A great-value Chilean Malbec from the pioneers of a new cool coastal region.
From £13.95, $19.99, CA$29.95
‘For a long time (and maybe even now) we were considered crazy people, investing in a 200-ha [500-acre] piece of land near the coast to plant only red grapes … and in an area where only forest and legumes were produced’, wrote Maria Merani, La Roncière’s export director, who kindly helped us precisely locate the new Chile appellation when we were revising the World Atlas of Wine for its eighth edition. She had a front-row seat when the Orueta family (below) applied in 2014 for the creation of a new Licantén DO (denominación de origen), a geographical indication in the westernmost coastal subregion of Curicó (see this map of central Chile), which was finally granted in May 2018. (Maria also took the photo above and the first one of the vineyards below.)

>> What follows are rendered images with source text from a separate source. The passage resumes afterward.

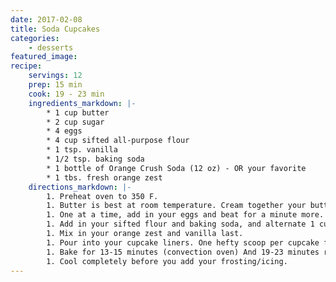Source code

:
 ```yaml
---
date: 2017-02-08
title: Soda Cupcakes
categories:
    - desserts
featured_image: 
recipe:
    servings: 12
    prep: 15 min
    cook: 19 - 23 min
    ingredients_markdown: |-
        * 1 cup butter
        * 2 cup sugar
        * 4 eggs
        * 4 cup sifted all-purpose flour
        * 1 tsp. vanilla
        * 1/2 tsp. baking soda
        * 1 bottle of Orange Crush Soda (12 oz) - OR your favorite
        * 1 tbs. fresh orange zest
    directions_markdown: |-
        1. Preheat oven to 350 F.
        1. Butter is best at room temperature. Cream together your butter and sugar.
        1. One at a time, add in your eggs and beat for a minute more.
        1. Add in your sifted flour and baking soda, and alternate 1 cup of flour and some of your soda. Till you have added and blended it all together well.
        1. Mix in your orange zest and vanilla last.
        1. Pour into your cupcake liners. One hefty scoop per cupcake filled it 3/4 of the way.
        1. Bake for 13-15 minutes (convection oven) And 19-23 minutes regular oven. But watch them. They will not need to get golden brown. Just till toothpick inserted and removed is clean.
        1. Cool completely before you add your frosting/icing.
---
```

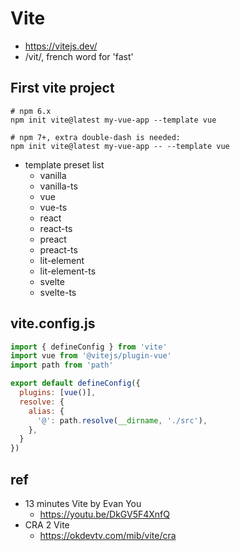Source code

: # Vite
* https://vitejs.dev/
* /vit/, french word for 'fast'

## First vite project
```
# npm 6.x
npm init vite@latest my-vue-app --template vue

# npm 7+, extra double-dash is needed:
npm init vite@latest my-vue-app -- --template vue
```

* template preset list
  * vanilla
  * vanilla-ts
  * vue
  * vue-ts
  * react
  * react-ts
  * preact
  * preact-ts
  * lit-element
  * lit-element-ts
  * svelte
  * svelte-ts

## vite.config.js

```js
import { defineConfig } from 'vite'
import vue from '@vitejs/plugin-vue'
import path from 'path'

export default defineConfig({
  plugins: [vue()],
  resolve: {
    alias: {
      '@': path.resolve(__dirname, './src'),
    },
  }
})
```

## ref
* 13 minutes Vite by Evan You
  * https://youtu.be/DkGV5F4XnfQ
* CRA 2 Vite
  * https://okdevtv.com/mib/vite/cra
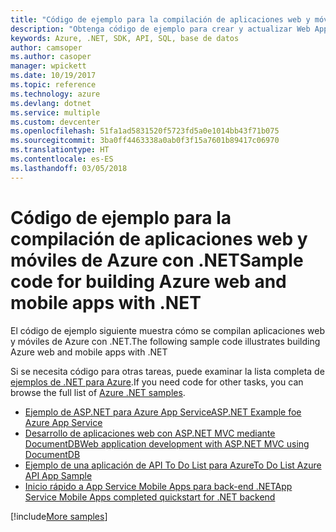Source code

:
 ```yaml
---
title: "Código de ejemplo para la compilación de aplicaciones web y móviles de Azure con .NET"
description: "Obtenga código de ejemplo para crear y actualizar Web Apps mediante .NET."
keywords: Azure, .NET, SDK, API, SQL, base de datos
author: camsoper
ms.author: casoper
manager: wpickett
ms.date: 10/19/2017
ms.topic: reference
ms.technology: azure
ms.devlang: dotnet
ms.service: multiple
ms.custom: devcenter
ms.openlocfilehash: 51fa1ad5831520f5723fd5a0e1014bb43f71b075
ms.sourcegitcommit: 3ba0ff4463338a0ab0f3f15a7601b89417c06970
ms.translationtype: HT
ms.contentlocale: es-ES
ms.lasthandoff: 03/05/2018
---
```

# <a name="sample-code-for-building-azure-web-and-mobile-apps-with-net"></a><span data-ttu-id="665be-104">Código de ejemplo para la compilación de aplicaciones web y móviles de Azure con .NET</span><span class="sxs-lookup"><span data-stu-id="665be-104">Sample code for building Azure web and mobile apps with .NET</span></span>

<span data-ttu-id="665be-105">El código de ejemplo siguiente muestra cómo se compilan aplicaciones web y móviles de Azure con .NET.</span><span class="sxs-lookup"><span data-stu-id="665be-105">The following sample code illustrates building Azure web and mobile apps with .NET</span></span>

<span data-ttu-id="665be-106">Si se necesita código para otras tareas, puede examinar la lista completa de [ejemplos de .NET para Azure](https://azure.microsoft.com/resources/samples/?platform=dotnet&view=azure-dotnet).</span><span class="sxs-lookup"><span data-stu-id="665be-106">If you need code for other tasks, you can browse the full list of [Azure .NET samples](https://azure.microsoft.com/resources/samples/?platform=dotnet&view=azure-dotnet).</span></span>

- [<span data-ttu-id="665be-107">Ejemplo de ASP.NET para Azure App Service</span><span class="sxs-lookup"><span data-stu-id="665be-107">ASP.NET Example foe Azure App Service</span></span>](https://azure.microsoft.com/resources/samples/app-service-web-dotnet-get-started/)
- [<span data-ttu-id="665be-108">Desarrollo de aplicaciones web con ASP.NET MVC mediante DocumentDB</span><span class="sxs-lookup"><span data-stu-id="665be-108">Web application development with ASP.NET MVC using DocumentDB</span></span>](https://azure.microsoft.com/resources/samples/documentdb-dotnet-todo-app/
)
- [<span data-ttu-id="665be-109">Ejemplo de una aplicación de API To Do List para Azure</span><span class="sxs-lookup"><span data-stu-id="665be-109">To Do List Azure API App Sample</span></span>](https://azure.microsoft.com/resources/samples/app-service-api-dotnet-todo-list/?cdn=disable)
- [<span data-ttu-id="665be-110">Inicio rápido a App Service Mobile Apps para back-end .NET</span><span class="sxs-lookup"><span data-stu-id="665be-110">App Service Mobile Apps completed quickstart for .NET backend</span></span>](https://azure.microsoft.com/resources/samples/app-service-mobile-dotnet-backend-quickstart/)


[!include[More samples](includes/more-samples.md)]
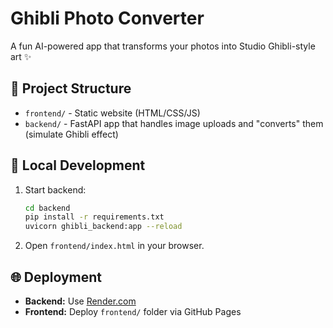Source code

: # Ghibli Photo Converter

A fun AI-powered app that transforms your photos into Studio Ghibli-style art ✨

## 🚀 Project Structure

- `frontend/` - Static website (HTML/CSS/JS)
- `backend/` - FastAPI app that handles image uploads and "converts" them (simulate Ghibli effect)

## 🔧 Local Development

1. Start backend:
   ```bash
   cd backend
   pip install -r requirements.txt
   uvicorn ghibli_backend:app --reload
   ```

2. Open `frontend/index.html` in your browser.

## 🌐 Deployment

- **Backend:** Use [Render.com](https://render.com)
- **Frontend:** Deploy `frontend/` folder via GitHub Pages

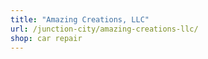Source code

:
 ```yaml
---
title: "Amazing Creations, LLC"
url: /junction-city/amazing-creations-llc/
shop: car repair
---
```


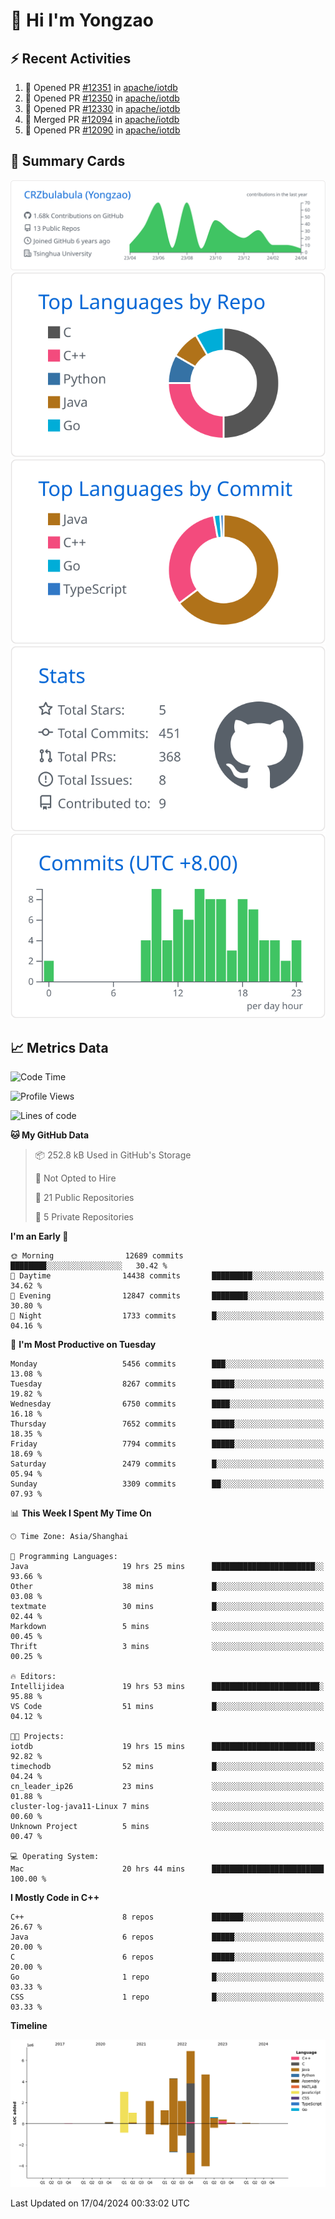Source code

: # 👋 Hi I'm Yongzao

## ⚡ Recent Activities
<!--START_SECTION:activity-->
1. 💪 Opened PR [#12351](https://github.com/apache/iotdb/pull/12351) in [apache/iotdb](https://github.com/apache/iotdb)
2. 💪 Opened PR [#12350](https://github.com/apache/iotdb/pull/12350) in [apache/iotdb](https://github.com/apache/iotdb)
3. 💪 Opened PR [#12330](https://github.com/apache/iotdb/pull/12330) in [apache/iotdb](https://github.com/apache/iotdb)
4. 🎉 Merged PR [#12094](https://github.com/apache/iotdb/pull/12094) in [apache/iotdb](https://github.com/apache/iotdb)
5. 💪 Opened PR [#12090](https://github.com/apache/iotdb/pull/12090) in [apache/iotdb](https://github.com/apache/iotdb)
<!--END_SECTION:activity-->

## 🎑 Summary Cards

[![](https://raw.githubusercontent.com/CRZbulabula/CRZbulabula/main/profile-summary-card-output/github/0-profile-details.svg)](https://github.com/vn7n24fzkq/github-profile-summary-cards)
[![](https://raw.githubusercontent.com/CRZbulabula/CRZbulabula/main/profile-summary-card-output/github/1-repos-per-language.svg)](https://github.com/vn7n24fzkq/github-profile-summary-cards) [![](https://raw.githubusercontent.com/CRZbulabula/CRZbulabula/main/profile-summary-card-output/github/2-most-commit-language.svg)](https://github.com/vn7n24fzkq/github-profile-summary-cards)
[![](https://raw.githubusercontent.com/CRZbulabula/CRZbulabula/main/profile-summary-card-output/github/3-stats.svg)](https://github.com/vn7n24fzkq/github-profile-summary-cards) [![](https://raw.githubusercontent.com/CRZbulabula/CRZbulabula/main/profile-summary-card-output/github/4-productive-time.svg)](https://github.com/vn7n24fzkq/github-profile-summary-cards)

## 📈 Metrics Data

<!--START_SECTION:waka-->
![Code Time](http://img.shields.io/badge/Code%20Time-627%20hrs%2045%20mins-blue)

![Profile Views](http://img.shields.io/badge/Profile%20Views-0-blue)

![Lines of code](https://img.shields.io/badge/From%20Hello%20World%20I%27ve%20Written-26.8%20million%20lines%20of%20code-blue)

**🐱 My GitHub Data** 

> 📦 252.8 kB Used in GitHub's Storage 
 > 
> 🚫 Not Opted to Hire
 > 
> 📜 21 Public Repositories 
 > 
> 🔑 5 Private Repositories 
 > 
**I'm an Early 🐤** 

```text
🌞 Morning                12689 commits       ████████░░░░░░░░░░░░░░░░░   30.42 % 
🌆 Daytime                14438 commits       █████████░░░░░░░░░░░░░░░░   34.62 % 
🌃 Evening                12847 commits       ████████░░░░░░░░░░░░░░░░░   30.80 % 
🌙 Night                  1733 commits        █░░░░░░░░░░░░░░░░░░░░░░░░   04.16 % 
```
📅 **I'm Most Productive on Tuesday** 

```text
Monday                   5456 commits        ███░░░░░░░░░░░░░░░░░░░░░░   13.08 % 
Tuesday                  8267 commits        █████░░░░░░░░░░░░░░░░░░░░   19.82 % 
Wednesday                6750 commits        ████░░░░░░░░░░░░░░░░░░░░░   16.18 % 
Thursday                 7652 commits        █████░░░░░░░░░░░░░░░░░░░░   18.35 % 
Friday                   7794 commits        █████░░░░░░░░░░░░░░░░░░░░   18.69 % 
Saturday                 2479 commits        █░░░░░░░░░░░░░░░░░░░░░░░░   05.94 % 
Sunday                   3309 commits        ██░░░░░░░░░░░░░░░░░░░░░░░   07.93 % 
```


📊 **This Week I Spent My Time On** 

```text
🕑︎ Time Zone: Asia/Shanghai

💬 Programming Languages: 
Java                     19 hrs 25 mins      ███████████████████████░░   93.66 % 
Other                    38 mins             █░░░░░░░░░░░░░░░░░░░░░░░░   03.08 % 
textmate                 30 mins             █░░░░░░░░░░░░░░░░░░░░░░░░   02.44 % 
Markdown                 5 mins              ░░░░░░░░░░░░░░░░░░░░░░░░░   00.45 % 
Thrift                   3 mins              ░░░░░░░░░░░░░░░░░░░░░░░░░   00.25 % 

🔥 Editors: 
Intellijidea             19 hrs 53 mins      ████████████████████████░   95.88 % 
VS Code                  51 mins             █░░░░░░░░░░░░░░░░░░░░░░░░   04.12 % 

🐱‍💻 Projects: 
iotdb                    19 hrs 15 mins      ███████████████████████░░   92.82 % 
timechodb                52 mins             █░░░░░░░░░░░░░░░░░░░░░░░░   04.24 % 
cn_leader_ip26           23 mins             ░░░░░░░░░░░░░░░░░░░░░░░░░   01.88 % 
cluster-log-java11-Linux 7 mins              ░░░░░░░░░░░░░░░░░░░░░░░░░   00.60 % 
Unknown Project          5 mins              ░░░░░░░░░░░░░░░░░░░░░░░░░   00.47 % 

💻 Operating System: 
Mac                      20 hrs 44 mins      █████████████████████████   100.00 % 
```

**I Mostly Code in C++** 

```text
C++                      8 repos             ███████░░░░░░░░░░░░░░░░░░   26.67 % 
Java                     6 repos             █████░░░░░░░░░░░░░░░░░░░░   20.00 % 
C                        6 repos             █████░░░░░░░░░░░░░░░░░░░░   20.00 % 
Go                       1 repo              █░░░░░░░░░░░░░░░░░░░░░░░░   03.33 % 
CSS                      1 repo              █░░░░░░░░░░░░░░░░░░░░░░░░   03.33 % 
```



**Timeline**

![Lines of Code chart](https://raw.githubusercontent.com/CRZbulabula/CRZbulabula/main/assets/bar_graph.png)


 Last Updated on 17/04/2024 00:33:02 UTC
<!--END_SECTION:waka-->

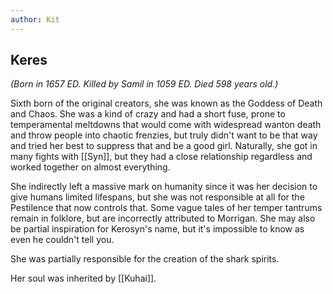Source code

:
 ```yaml
---
author: Kit
---
```

## Keres 

*(Born in 1657 ED. Killed by Samil in 1059 ED. Died 598 years old.)*

Sixth born of the original creators, she was known as the Goddess of Death and Chaos. She was a kind of crazy and had a short fuse, prone to temperamental meltdowns that would come with widespread wanton death and throw people into chaotic frenzies, but truly didn't want to be that way and tried her best to suppress that and be a good girl. Naturally, she got in many fights with [[Syn]], but they had a close relationship regardless and worked together on almost everything. 

She indirectly left a massive mark on humanity since it was her decision to give humans limited lifespans, but she was not responsible at all for the Pestilence that now controls that. Some vague tales of her temper tantrums remain in folklore, but are incorrectly attributed to Morrigan. She may also be partial inspiration for Kerosyn's name, but it's impossible to know as even he couldn't tell you. 

She was partially responsible for the creation of the shark spirits.

Her soul was inherited by [[Kuhai]].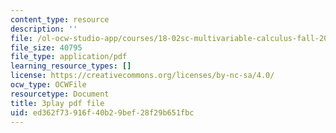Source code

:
 ```yaml
---
content_type: resource
description: ''
file: /ol-ocw-studio-app/courses/18-02sc-multivariable-calculus-fall-2010/PnPIqh7Frlw_transcript.pdf
file_size: 40795
file_type: application/pdf
learning_resource_types: []
license: https://creativecommons.org/licenses/by-nc-sa/4.0/
ocw_type: OCWFile
resourcetype: Document
title: 3play pdf file
uid: ed362f73-916f-40b2-9bef-28f29b651fbc
---
```

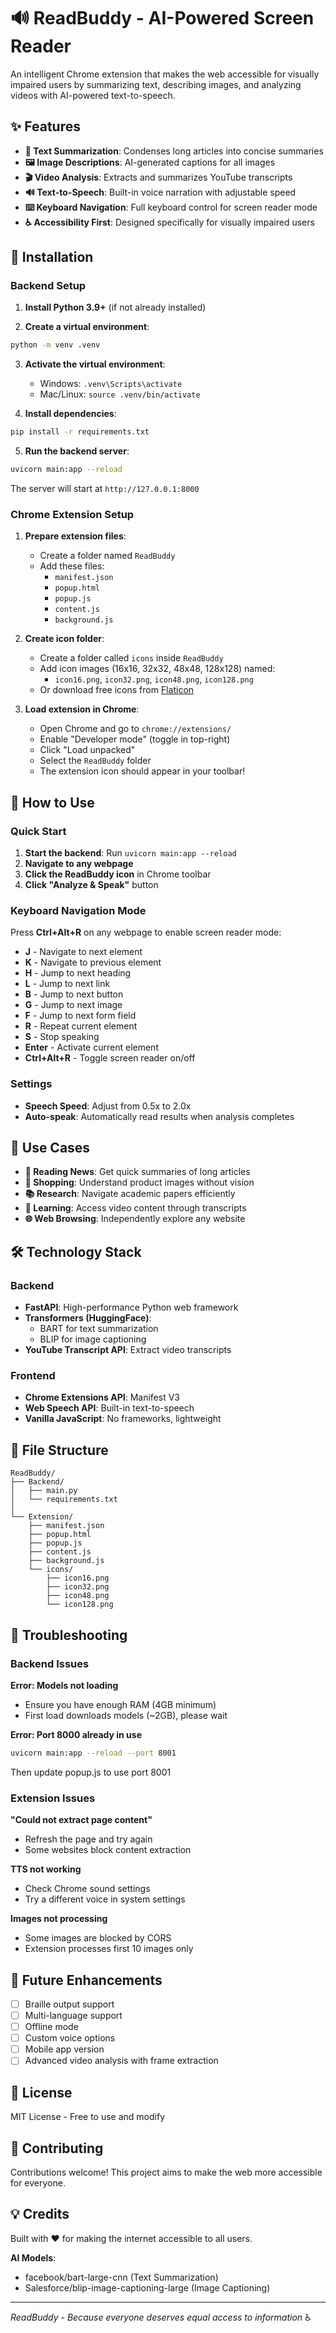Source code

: # 🔊 ReadBuddy - AI-Powered Screen Reader

An intelligent Chrome extension that makes the web accessible for visually impaired users by summarizing text, describing images, and analyzing videos with AI-powered text-to-speech.

## ✨ Features

- **📝 Text Summarization**: Condenses long articles into concise summaries
- **🖼️ Image Descriptions**: AI-generated captions for all images
- **🎬 Video Analysis**: Extracts and summarizes YouTube transcripts
- **🔊 Text-to-Speech**: Built-in voice narration with adjustable speed
- **⌨️ Keyboard Navigation**: Full keyboard control for screen reader mode
- **♿ Accessibility First**: Designed specifically for visually impaired users

## 🚀 Installation

### Backend Setup

1. **Install Python 3.9+** (if not already installed)

2. **Create a virtual environment**:
```bash
python -m venv .venv
```

3. **Activate the virtual environment**:
   - Windows: `.venv\Scripts\activate`
   - Mac/Linux: `source .venv/bin/activate`

4. **Install dependencies**:
```bash
pip install -r requirements.txt
```

5. **Run the backend server**:
```bash
uvicorn main:app --reload
```

The server will start at `http://127.0.0.1:8000`

### Chrome Extension Setup

1. **Prepare extension files**:
   - Create a folder named `ReadBuddy`
   - Add these files:
     - `manifest.json`
     - `popup.html`
     - `popup.js`
     - `content.js`
     - `background.js`

2. **Create icon folder**:
   - Create a folder called `icons` inside `ReadBuddy`
   - Add icon images (16x16, 32x32, 48x48, 128x128) named:
     - `icon16.png`, `icon32.png`, `icon48.png`, `icon128.png`
   - Or download free icons from [Flaticon](https://www.flaticon.com/)

3. **Load extension in Chrome**:
   - Open Chrome and go to `chrome://extensions/`
   - Enable "Developer mode" (toggle in top-right)
   - Click "Load unpacked"
   - Select the `ReadBuddy` folder
   - The extension icon should appear in your toolbar!

## 📖 How to Use

### Quick Start

1. **Start the backend**: Run `uvicorn main:app --reload`
2. **Navigate to any webpage**
3. **Click the ReadBuddy icon** in Chrome toolbar
4. **Click "Analyze & Speak"** button

### Keyboard Navigation Mode

Press **Ctrl+Alt+R** on any webpage to enable screen reader mode:

- **J** - Navigate to next element
- **K** - Navigate to previous element
- **H** - Jump to next heading
- **L** - Jump to next link
- **B** - Jump to next button
- **G** - Jump to next image
- **F** - Jump to next form field
- **R** - Repeat current element
- **S** - Stop speaking
- **Enter** - Activate current element
- **Ctrl+Alt+R** - Toggle screen reader on/off

### Settings

- **Speech Speed**: Adjust from 0.5x to 2.0x
- **Auto-speak**: Automatically read results when analysis completes

## 🎯 Use Cases

- **📰 Reading News**: Get quick summaries of long articles
- **🛒 Shopping**: Understand product images without vision
- **📚 Research**: Navigate academic papers efficiently
- **🎥 Learning**: Access video content through transcripts
- **🌐 Web Browsing**: Independently explore any website

## 🛠️ Technology Stack

### Backend
- **FastAPI**: High-performance Python web framework
- **Transformers (HuggingFace)**: 
  - BART for text summarization
  - BLIP for image captioning
- **YouTube Transcript API**: Extract video transcripts

### Frontend
- **Chrome Extensions API**: Manifest V3
- **Web Speech API**: Built-in text-to-speech
- **Vanilla JavaScript**: No frameworks, lightweight

## 📁 File Structure

```
ReadBuddy/
├── Backend/
│   ├── main.py
│   └── requirements.txt
│
└── Extension/
    ├── manifest.json
    ├── popup.html
    ├── popup.js
    ├── content.js
    ├── background.js
    └── icons/
        ├── icon16.png
        ├── icon32.png
        ├── icon48.png
        └── icon128.png
```

## 🐛 Troubleshooting

### Backend Issues

**Error: Models not loading**
- Ensure you have enough RAM (4GB minimum)
- First load downloads models (~2GB), please wait

**Error: Port 8000 already in use**
```bash
uvicorn main:app --reload --port 8001
```
Then update popup.js to use port 8001

### Extension Issues

**"Could not extract page content"**
- Refresh the page and try again
- Some websites block content extraction

**TTS not working**
- Check Chrome sound settings
- Try a different voice in system settings

**Images not processing**
- Some images are blocked by CORS
- Extension processes first 10 images only

## 🔮 Future Enhancements

- [ ] Braille output support
- [ ] Multi-language support
- [ ] Offline mode
- [ ] Custom voice options
- [ ] Mobile app version
- [ ] Advanced video analysis with frame extraction

## 📝 License

MIT License - Free to use and modify

## 🤝 Contributing

Contributions welcome! This project aims to make the web more accessible for everyone.

## 💡 Credits

Built with ❤️ for making the internet accessible to all users.

**AI Models**:
- facebook/bart-large-cnn (Text Summarization)
- Salesforce/blip-image-captioning-large (Image Captioning)

---

*ReadBuddy - Because everyone deserves equal access to information* ♿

‘As a family-owned winery since 1949, with vineyards in Colchagua and Cachapoal, we knew 12 years ago that the traditional valleys were affected (and are being more and more so as time passes) by global warming, so we needed to move from our comfort zone and find fresh areas if we wanted to produce fresh red wines. There was no other option. It took more than two years to find the right place.
‘People in the industry were somewhat sceptical that something good would result from this vineyard, but we knew that the future was there! There were no vineyards in the area, so there was no information about how good or bad the result would be, but we were so sure and confident about it!’
Their confidence is well placed, if this wine is anything to go by. Whereas many in Chile and especially Argentina have sought out higher elevations for freshness, in Chile the cooler coastal zones (as well as more southerly latitudes such as Patagonia – see Ferran’s comments on Austral in his recent article on southern Chile and Jancis’s 2017 article on Chile’s most southerly vineyard) seem to offer a whole new opportunity for fresher styles of wines.
Of the estate's 200 ha, 120 were planted in 2012–2013 with Cabernet Sauvignon, Merlot, Carmenère, Syrah, Cabernet Franc, Pinot Noir, Malbec, Petit Verdot and Carignan, using a range of clones and rootstocks for each variety. The rest of the estate is given over to native flora in order to preserve biodiversity, giving the site 'greater resilience in the face of climate change', as chief winemaker Juan Muñoz (further below) explained. They are still the only producer in the new DO – the nearest commercial vineyard is about 50 km away.
Expositions and slopes vary considerably because the vines are planted on the hills of the ancient coastal mountain range, ‘a mosaic of different types of soil [see the map below] with metamorphic character such as licorellas, shales (lutitas), gravel and some granitic loam sectors’. Irrigation water comes from the nearby Mataquito River (below). Licantén, incidentally, means 'precious stones / special stones / magic stones' in Mapudungun, the language of the indigenous Mapuche people.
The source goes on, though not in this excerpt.